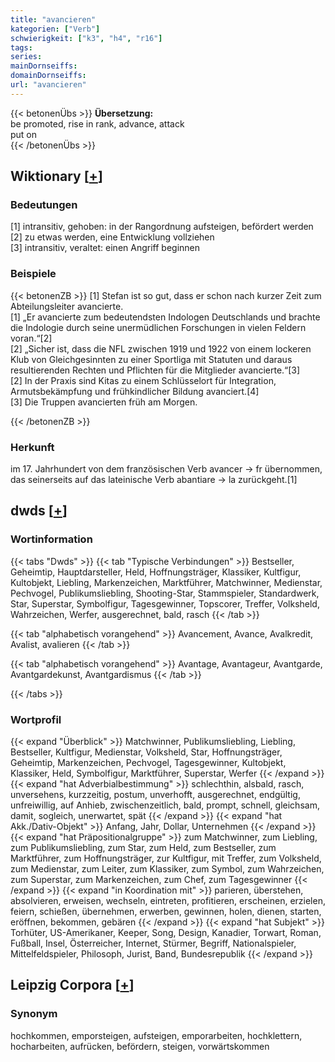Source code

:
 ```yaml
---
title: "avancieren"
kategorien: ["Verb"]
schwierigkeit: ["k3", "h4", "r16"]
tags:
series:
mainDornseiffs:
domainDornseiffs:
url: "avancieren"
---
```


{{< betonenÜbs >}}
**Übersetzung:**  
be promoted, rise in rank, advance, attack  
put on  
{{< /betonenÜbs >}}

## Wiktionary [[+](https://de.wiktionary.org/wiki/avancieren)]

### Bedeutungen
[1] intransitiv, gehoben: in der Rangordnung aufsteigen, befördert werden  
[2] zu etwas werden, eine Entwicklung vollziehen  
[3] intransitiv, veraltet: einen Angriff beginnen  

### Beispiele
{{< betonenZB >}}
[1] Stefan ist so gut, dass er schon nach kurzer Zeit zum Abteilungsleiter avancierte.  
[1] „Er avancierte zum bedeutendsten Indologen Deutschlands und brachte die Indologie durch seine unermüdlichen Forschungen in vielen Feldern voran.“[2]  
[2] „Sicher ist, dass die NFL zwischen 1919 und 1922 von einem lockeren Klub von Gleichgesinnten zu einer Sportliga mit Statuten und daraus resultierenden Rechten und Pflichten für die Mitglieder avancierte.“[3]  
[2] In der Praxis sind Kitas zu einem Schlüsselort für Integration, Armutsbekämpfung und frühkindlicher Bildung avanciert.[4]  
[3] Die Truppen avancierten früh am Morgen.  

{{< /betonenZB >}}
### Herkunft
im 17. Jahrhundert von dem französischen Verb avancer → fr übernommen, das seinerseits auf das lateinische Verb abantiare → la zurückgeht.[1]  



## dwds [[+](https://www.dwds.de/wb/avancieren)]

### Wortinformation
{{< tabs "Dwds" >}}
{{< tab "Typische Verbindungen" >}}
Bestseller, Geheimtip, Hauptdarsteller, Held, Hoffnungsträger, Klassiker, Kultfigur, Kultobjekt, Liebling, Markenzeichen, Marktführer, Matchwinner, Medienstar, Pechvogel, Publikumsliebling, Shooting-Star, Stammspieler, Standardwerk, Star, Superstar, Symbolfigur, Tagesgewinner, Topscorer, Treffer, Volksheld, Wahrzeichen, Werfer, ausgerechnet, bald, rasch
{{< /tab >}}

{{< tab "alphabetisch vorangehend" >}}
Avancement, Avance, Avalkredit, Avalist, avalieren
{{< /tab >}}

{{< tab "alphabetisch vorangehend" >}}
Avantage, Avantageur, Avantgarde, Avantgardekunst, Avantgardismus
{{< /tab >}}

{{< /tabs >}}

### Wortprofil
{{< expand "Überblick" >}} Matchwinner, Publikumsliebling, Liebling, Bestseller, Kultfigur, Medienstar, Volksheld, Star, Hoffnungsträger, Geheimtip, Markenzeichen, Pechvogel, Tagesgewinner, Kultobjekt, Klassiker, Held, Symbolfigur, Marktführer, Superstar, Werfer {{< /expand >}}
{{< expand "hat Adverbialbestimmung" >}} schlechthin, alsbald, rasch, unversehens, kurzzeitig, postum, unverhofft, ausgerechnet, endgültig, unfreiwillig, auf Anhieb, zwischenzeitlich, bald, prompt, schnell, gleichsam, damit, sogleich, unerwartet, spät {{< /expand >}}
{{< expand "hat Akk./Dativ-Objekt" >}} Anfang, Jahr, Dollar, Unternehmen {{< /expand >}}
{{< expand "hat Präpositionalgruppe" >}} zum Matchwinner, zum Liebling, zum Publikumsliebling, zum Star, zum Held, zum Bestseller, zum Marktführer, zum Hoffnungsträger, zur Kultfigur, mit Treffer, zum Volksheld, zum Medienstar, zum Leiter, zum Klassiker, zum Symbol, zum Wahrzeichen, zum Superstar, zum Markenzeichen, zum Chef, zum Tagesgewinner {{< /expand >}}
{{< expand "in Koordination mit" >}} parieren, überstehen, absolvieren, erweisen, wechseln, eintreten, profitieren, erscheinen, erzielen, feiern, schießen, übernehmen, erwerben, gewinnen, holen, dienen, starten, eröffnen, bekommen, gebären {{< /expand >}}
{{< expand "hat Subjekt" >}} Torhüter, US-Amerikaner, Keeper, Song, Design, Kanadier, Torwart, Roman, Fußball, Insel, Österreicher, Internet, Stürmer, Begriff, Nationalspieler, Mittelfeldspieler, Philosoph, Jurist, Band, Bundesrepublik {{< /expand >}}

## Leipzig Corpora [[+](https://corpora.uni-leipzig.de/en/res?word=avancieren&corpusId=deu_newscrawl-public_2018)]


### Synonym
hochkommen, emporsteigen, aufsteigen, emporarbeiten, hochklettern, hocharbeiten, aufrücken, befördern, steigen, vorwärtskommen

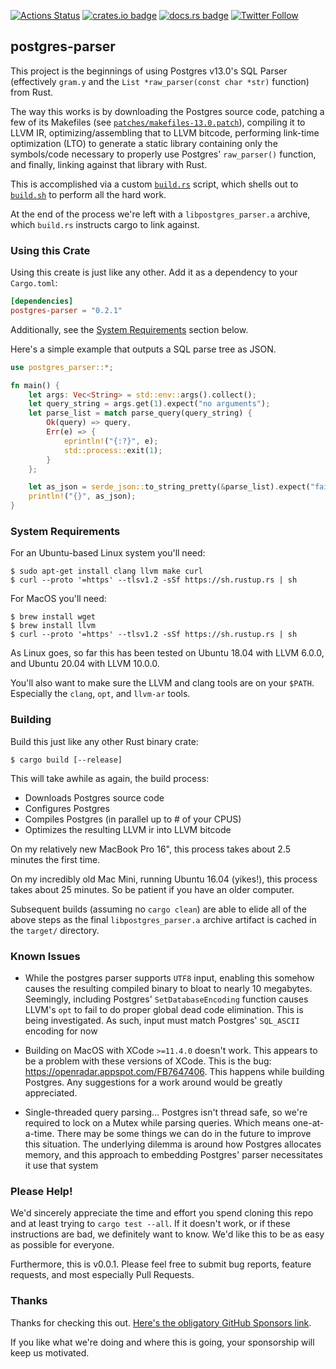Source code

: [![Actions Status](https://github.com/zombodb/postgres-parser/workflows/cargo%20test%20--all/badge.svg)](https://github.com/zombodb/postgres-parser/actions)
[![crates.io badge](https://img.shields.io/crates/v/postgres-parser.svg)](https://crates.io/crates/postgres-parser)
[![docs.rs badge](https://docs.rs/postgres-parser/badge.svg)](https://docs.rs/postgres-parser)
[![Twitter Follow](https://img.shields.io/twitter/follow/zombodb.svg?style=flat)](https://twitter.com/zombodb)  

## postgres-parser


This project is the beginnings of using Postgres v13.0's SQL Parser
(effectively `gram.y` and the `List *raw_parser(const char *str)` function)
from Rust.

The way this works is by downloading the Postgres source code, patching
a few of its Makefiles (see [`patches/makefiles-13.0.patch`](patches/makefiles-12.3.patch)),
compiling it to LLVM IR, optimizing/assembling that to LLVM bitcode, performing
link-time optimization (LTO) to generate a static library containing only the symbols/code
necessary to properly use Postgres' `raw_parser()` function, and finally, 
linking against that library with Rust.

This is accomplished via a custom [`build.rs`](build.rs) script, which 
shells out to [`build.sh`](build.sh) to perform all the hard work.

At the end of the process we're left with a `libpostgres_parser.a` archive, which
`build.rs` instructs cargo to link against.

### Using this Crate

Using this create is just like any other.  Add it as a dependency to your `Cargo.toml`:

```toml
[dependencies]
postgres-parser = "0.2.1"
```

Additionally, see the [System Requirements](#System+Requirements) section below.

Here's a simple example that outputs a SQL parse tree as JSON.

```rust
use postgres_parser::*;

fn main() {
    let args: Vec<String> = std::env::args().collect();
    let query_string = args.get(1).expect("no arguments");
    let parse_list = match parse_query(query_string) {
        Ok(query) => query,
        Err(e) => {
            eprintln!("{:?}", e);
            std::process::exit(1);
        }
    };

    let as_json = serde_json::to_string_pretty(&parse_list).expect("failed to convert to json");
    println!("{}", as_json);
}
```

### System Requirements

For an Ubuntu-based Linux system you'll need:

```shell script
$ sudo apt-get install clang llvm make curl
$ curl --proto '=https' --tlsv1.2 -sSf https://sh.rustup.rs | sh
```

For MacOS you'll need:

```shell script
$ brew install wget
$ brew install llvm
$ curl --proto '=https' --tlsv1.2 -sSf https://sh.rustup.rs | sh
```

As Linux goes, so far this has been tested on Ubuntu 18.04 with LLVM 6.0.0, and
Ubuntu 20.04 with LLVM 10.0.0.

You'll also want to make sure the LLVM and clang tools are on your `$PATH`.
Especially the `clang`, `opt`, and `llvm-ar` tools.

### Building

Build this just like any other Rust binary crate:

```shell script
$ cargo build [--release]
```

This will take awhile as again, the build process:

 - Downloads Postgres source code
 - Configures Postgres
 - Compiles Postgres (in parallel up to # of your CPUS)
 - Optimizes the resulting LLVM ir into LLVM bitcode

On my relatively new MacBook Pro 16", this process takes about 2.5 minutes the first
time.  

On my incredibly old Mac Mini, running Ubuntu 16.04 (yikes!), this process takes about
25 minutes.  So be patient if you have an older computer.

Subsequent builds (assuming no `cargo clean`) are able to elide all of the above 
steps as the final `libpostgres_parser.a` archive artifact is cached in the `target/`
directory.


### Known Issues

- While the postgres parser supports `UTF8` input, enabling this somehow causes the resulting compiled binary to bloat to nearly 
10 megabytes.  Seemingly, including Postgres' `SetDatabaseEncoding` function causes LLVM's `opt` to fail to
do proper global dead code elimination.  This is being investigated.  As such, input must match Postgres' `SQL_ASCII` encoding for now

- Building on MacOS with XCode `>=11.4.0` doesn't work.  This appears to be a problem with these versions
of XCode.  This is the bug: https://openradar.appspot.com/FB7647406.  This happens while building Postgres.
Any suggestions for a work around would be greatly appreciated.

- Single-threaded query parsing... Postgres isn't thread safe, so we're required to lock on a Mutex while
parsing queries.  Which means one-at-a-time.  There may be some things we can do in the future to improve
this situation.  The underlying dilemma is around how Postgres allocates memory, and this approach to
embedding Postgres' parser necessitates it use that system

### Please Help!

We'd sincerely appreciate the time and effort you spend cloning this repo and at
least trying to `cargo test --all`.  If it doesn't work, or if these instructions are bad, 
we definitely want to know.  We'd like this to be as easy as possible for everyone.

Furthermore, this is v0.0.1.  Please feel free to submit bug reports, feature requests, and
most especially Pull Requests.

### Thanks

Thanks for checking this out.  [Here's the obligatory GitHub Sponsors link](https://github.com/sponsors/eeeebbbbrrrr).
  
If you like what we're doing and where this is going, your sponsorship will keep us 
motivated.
○ ○ ○ ○ ○
WHAT THIS TASK INVOLVES:
In the data above, the stretch from the line with "## Leipzig Corpora" through the line with "a few of its" is to be returned exactly, minus any pictures.

THE COMPLETED TASK:
## Leipzig Corpora [[+](https://corpora.uni-leipzig.de/en/res?word=avancieren&corpusId=deu_newscrawl-public_2018)]


### Synonym
hochkommen, emporsteigen, aufsteigen, emporarbeiten, hochklettern, hocharbeiten, aufrücken, befördern, steigen, vorwärtskommen

Source code

: [![Actions Status](https://github.com/zombodb/postgres-parser/workflows/cargo%20test%20--all/badge.svg)](https://github.com/zombodb/postgres-parser/actions)
[![crates.io badge](https://img.shields.io/crates/v/postgres-parser.svg)](https://crates.io/crates/postgres-parser)
[![docs.rs badge](https://docs.rs/postgres-parser/badge.svg)](https://docs.rs/postgres-parser)
[![Twitter Follow](https://img.shields.io/twitter/follow/zombodb.svg?style=flat)](https://twitter.com/zombodb)  

## postgres-parser


This project is the beginnings of using Postgres v13.0's SQL Parser
(effectively `gram.y` and the `List *raw_parser(const char *str)` function)
from Rust.

The way this works is by downloading the Postgres source code, patching
a few of its Makefiles (see [`patches/makefiles-13.0.patch`](patches/makefiles-12.3.patch)),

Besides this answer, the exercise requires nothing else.